The Seven Nails of Acarya Sri Simha
Homage to absolute Gnosis, [the unity of] uncreate Clear Light and Emptiness. This Gnosis of self-existent Awareness (svayambhu-vidya-jnana), which encompasses all and abides in all, is open and impartial. Therefore, nail the original immutable Ground (prakriti) by using the seven nails of the Path of the Nonduality of Samsara and Nirvana. Thus shall primordial Great Bliss (mahasukha) arise in the mind.
Affix the juncture of Samsara and Nirvana with the nail of unimpeded effulgent Gnosis.
Affix the juncture of Observer and Observed with the nail of the self-radiant Clear Light.
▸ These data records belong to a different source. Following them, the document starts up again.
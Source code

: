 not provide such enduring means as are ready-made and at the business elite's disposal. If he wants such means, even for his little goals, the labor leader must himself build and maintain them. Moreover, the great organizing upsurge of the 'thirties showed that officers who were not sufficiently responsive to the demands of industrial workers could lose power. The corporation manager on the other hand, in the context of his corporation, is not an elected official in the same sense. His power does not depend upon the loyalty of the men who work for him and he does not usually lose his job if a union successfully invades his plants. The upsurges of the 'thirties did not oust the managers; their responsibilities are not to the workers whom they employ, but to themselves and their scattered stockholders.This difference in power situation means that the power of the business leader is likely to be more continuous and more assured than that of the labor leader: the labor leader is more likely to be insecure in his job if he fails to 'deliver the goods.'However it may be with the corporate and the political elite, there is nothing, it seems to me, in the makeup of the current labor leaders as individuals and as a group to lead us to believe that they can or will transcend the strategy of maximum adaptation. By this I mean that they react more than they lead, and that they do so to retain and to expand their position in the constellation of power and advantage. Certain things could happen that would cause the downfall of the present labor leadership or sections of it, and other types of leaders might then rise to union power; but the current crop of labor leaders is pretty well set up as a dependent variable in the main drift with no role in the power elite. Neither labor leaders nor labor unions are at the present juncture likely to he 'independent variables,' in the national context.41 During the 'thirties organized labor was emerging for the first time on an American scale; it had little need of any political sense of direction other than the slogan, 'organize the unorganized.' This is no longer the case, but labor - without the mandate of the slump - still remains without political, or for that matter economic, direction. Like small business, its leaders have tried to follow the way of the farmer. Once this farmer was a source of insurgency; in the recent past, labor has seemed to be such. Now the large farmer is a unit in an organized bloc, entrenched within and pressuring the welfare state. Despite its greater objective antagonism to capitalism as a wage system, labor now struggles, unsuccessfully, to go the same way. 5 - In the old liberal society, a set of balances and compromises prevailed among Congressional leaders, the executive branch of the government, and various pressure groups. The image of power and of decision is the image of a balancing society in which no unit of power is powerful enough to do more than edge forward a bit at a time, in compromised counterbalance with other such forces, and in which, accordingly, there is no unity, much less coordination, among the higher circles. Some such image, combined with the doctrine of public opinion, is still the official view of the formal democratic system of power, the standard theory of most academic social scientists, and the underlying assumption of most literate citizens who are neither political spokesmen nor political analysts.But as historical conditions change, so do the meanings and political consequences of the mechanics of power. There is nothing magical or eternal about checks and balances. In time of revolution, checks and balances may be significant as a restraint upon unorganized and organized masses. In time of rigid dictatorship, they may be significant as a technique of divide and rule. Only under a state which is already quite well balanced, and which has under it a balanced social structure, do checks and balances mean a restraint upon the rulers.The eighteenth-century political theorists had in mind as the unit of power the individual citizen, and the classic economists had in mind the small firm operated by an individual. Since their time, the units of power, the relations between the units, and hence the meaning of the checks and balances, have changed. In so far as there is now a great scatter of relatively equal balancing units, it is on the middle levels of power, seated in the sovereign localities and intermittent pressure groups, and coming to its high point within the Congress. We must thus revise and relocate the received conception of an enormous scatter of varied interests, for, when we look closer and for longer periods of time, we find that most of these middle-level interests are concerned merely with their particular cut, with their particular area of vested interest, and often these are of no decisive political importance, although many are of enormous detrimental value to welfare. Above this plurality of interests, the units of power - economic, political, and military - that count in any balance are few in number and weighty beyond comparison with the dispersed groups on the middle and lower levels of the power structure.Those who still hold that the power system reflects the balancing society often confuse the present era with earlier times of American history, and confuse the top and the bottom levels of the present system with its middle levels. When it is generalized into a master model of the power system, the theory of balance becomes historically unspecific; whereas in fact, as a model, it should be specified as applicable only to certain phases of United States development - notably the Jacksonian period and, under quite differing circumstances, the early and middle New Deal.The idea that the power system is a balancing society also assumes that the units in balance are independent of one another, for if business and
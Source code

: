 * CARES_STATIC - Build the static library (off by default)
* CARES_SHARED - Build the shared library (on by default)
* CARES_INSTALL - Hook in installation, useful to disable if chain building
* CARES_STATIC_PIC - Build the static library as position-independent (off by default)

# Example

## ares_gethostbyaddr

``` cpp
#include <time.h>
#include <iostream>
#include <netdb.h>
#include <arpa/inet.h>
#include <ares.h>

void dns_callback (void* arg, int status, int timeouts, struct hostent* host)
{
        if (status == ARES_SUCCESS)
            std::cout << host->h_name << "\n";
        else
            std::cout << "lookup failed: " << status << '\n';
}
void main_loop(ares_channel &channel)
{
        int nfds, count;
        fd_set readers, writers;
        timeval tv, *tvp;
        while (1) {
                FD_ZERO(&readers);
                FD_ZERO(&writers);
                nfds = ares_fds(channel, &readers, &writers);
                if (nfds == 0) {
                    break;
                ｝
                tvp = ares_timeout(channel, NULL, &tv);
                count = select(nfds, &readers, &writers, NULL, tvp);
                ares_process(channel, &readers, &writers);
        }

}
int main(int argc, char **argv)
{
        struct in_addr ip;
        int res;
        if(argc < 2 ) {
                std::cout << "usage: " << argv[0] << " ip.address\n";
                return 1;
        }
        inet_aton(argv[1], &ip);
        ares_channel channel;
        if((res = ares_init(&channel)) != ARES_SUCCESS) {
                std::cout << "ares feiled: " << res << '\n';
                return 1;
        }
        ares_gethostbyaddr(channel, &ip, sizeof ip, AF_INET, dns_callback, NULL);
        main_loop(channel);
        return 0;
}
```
Affix the juncture of Self and Other with the nail of innate pure Ipseity (vastu).
Affix the juncture of Nihilism and Eternalism with the nail of liberation from all Views (dristi).
Affix the juncture of Phenomena (dharma) and Ultimate Reality (dharmata) with the nail of absolute Awareness (vidya).
Affix the juncture of meditative Passivity (laya) and Excitation (auddhatya) with the nail of abandonment-of-sense-stimuli.
Affix the juncture of Appearance (abhasa) and Emptiness (sunyata) with the nail of primordial Dharma-embodiment [of the Absolute].
This is the last testament of Sri Simha.
Biographies: Sri Simha, the Lion of Dzogchen
Sri Simha, or Simhaprabha as he may have been known, was born in a noble family in the Cina Valley of northern India. He lived during the 8th century.
The location of the “Land of Cina” has been the cause of considerable confusion for both Tibetan historians and modern Western scholars, to the extent that even Dudjom Rinpoche’s The Nyingma School of Tibetan Buddhism perpetuates the error of stating that Sri Simha came from China. Evans-Wentz, just as incorrectly, described Sri Simha as a Burmese guru. Dr. Hanson-Barber places Sri Simha in Central Asia, while Dowman has suggested that he was Khotanese. Tulku Thondup, author of Masters of Meditation and Miracles, describes Sri Simha birthplace as “a city called Shokyam on Sosha Island1 in China.” None of these allocations are correct. To fully appreciate Sri Simha’s background we must briefly digress into the geography of a mysterious seventh century Himalayan country called Suvarnadwipa and its southern neighbour, the Kinnaur Valley.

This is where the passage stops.